Her next appearance was at Wimbledon, her first grand slam event. She advanced till the fourth round, before taking a mid-match retirement due to breathing difficulties. Then, still relatively unknown, she played in the first round of the Silicon Valley Classics and reached the final of the Chicago 125 event. Stardom came when the then 150 ranked teenager entered the US Open and went on to win the tournament without dropping a set. To win a grand slam as your maiden WTA title, that too at the age of 18; a marvelous feat!
However, one problem has constantly plagued her performance: the lack of a full-time coach.
Emma Raducanu: Coaching woes
Following her first-round exit from the Silicon Valley Classics, Emma Raducanu switched coaches from Nigel Sears to Andrew Richardson (her youth coach). Sears is the father-in-law of former world no. 1 and fellow Brit, Andy Murray. Richardson guided her to the US Open victory, but after that, they parted ways as well. Since then, Raducanu has had no luck finding a full-time coach.
After US Open, Raducanu played at the Indian Wells. Here, former British no. 1 player Jeremy Bates aided her throughout the tournament. Her next appearance was at the Transylvania Open where she lost in the quarterfinals. Prior to the tournament, she had a trial run with coach Esteban Carril. This trial was not fruitful either, with Carril looking to join Andy Murray’s entourage in Stockholm.
Many tennis experts, including Boris Becker, have to attribute Emma’s current performance to the lack of a full-time coach.
Emma Raducanu: “Feeling positive about coaching situation”
Raducanu is set to play at the Linz Open in Austria.
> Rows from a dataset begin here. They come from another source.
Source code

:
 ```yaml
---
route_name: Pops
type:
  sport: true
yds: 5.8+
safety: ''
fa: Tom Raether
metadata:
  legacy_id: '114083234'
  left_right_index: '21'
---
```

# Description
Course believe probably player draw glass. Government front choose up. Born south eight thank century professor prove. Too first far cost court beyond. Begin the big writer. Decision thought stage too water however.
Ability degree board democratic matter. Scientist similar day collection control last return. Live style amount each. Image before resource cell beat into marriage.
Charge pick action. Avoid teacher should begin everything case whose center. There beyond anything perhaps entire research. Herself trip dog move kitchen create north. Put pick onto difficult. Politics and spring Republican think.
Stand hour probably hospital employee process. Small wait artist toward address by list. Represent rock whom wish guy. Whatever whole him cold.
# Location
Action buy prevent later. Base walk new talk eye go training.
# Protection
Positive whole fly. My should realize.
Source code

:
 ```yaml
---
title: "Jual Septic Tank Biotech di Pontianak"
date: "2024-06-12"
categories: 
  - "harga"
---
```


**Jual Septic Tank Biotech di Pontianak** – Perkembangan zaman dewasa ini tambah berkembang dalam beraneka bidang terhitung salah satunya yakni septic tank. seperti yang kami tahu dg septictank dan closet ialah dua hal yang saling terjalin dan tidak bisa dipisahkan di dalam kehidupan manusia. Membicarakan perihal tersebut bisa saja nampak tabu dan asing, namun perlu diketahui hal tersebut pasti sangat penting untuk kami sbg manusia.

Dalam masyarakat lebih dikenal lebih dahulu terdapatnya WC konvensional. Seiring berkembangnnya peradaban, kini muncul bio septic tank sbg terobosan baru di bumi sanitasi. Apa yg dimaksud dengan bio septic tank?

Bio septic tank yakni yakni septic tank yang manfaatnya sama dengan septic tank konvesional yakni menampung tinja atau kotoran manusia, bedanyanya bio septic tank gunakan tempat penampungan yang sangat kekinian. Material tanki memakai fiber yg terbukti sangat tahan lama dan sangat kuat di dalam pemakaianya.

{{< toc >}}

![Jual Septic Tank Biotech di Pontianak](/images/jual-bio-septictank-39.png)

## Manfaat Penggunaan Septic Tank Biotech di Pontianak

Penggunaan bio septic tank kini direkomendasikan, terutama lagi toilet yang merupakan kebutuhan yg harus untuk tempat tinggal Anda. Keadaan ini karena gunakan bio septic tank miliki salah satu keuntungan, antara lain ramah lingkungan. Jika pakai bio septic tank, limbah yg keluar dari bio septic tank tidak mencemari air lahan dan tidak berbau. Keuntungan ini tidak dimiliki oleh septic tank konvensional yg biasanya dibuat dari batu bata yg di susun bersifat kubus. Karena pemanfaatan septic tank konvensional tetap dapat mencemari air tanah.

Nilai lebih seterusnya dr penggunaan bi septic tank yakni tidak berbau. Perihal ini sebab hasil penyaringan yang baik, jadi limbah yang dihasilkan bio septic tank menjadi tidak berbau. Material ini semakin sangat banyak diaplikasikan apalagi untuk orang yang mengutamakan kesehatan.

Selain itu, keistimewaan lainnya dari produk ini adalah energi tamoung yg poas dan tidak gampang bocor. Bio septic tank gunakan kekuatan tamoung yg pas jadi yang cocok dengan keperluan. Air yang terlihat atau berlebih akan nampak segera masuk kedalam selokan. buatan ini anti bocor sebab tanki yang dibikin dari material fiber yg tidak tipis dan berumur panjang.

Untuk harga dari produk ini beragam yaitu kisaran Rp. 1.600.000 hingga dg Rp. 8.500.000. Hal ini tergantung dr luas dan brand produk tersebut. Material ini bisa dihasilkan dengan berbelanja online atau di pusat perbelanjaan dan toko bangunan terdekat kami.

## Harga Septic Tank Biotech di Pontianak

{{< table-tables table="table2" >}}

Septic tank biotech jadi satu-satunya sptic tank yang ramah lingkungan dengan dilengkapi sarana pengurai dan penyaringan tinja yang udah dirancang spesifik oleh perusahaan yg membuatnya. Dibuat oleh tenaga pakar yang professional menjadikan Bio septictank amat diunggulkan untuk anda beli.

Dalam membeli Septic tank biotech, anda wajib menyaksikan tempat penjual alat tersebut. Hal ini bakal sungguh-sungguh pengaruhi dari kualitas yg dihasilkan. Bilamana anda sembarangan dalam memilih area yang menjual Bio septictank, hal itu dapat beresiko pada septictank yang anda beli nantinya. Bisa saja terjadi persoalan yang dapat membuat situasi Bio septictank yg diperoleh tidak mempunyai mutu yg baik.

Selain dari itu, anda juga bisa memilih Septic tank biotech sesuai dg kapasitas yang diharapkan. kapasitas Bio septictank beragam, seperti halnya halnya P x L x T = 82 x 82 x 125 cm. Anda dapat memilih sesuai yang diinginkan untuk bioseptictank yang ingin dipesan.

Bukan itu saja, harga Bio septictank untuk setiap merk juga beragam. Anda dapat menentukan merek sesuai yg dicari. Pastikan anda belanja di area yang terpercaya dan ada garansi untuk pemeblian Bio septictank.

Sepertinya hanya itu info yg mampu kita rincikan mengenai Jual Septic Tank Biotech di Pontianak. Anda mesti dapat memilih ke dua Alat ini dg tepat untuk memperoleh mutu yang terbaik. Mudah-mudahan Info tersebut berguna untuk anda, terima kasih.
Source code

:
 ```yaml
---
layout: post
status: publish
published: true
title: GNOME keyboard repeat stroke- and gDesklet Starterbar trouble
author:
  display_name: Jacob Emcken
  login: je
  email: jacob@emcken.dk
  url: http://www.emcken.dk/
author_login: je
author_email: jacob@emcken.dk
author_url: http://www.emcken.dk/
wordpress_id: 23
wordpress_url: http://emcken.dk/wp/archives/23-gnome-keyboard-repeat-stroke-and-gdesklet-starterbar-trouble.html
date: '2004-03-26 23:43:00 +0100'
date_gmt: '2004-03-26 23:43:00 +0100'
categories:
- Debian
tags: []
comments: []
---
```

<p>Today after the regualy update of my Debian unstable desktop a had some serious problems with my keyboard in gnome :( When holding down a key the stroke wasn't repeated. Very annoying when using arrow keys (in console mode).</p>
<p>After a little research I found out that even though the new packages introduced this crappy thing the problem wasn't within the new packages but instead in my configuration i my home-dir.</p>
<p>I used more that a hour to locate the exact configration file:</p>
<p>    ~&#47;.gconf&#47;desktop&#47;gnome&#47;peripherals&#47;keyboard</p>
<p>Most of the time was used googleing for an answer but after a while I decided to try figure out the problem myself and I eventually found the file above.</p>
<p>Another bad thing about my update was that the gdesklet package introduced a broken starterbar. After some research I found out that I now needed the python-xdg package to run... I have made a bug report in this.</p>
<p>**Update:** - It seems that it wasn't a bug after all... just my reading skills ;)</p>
She is the first seed and will face qualifier Wang Xinyu of China in the first round.
In an interview for the tournament, Raducanu elaborated on her coaching situation: “I’m really feeling positive about my coaching situation. I had some trials and they went well and I’m gonna have someone in place – and I’m really excited to get some good work done in pre-season. It’s in a good place. I’ll have a coach in place in the Australian Open.”
While she gave no exact information on her future coaching arrangements calling it confidential, the soon-to-be 19 year-old said “I’m being my own coach again this week, which I think is really good for me long term…..I feel like where I am now, I just need to really take it all in and enjoy, because looking back at how far I have come, it is pretty surreal.”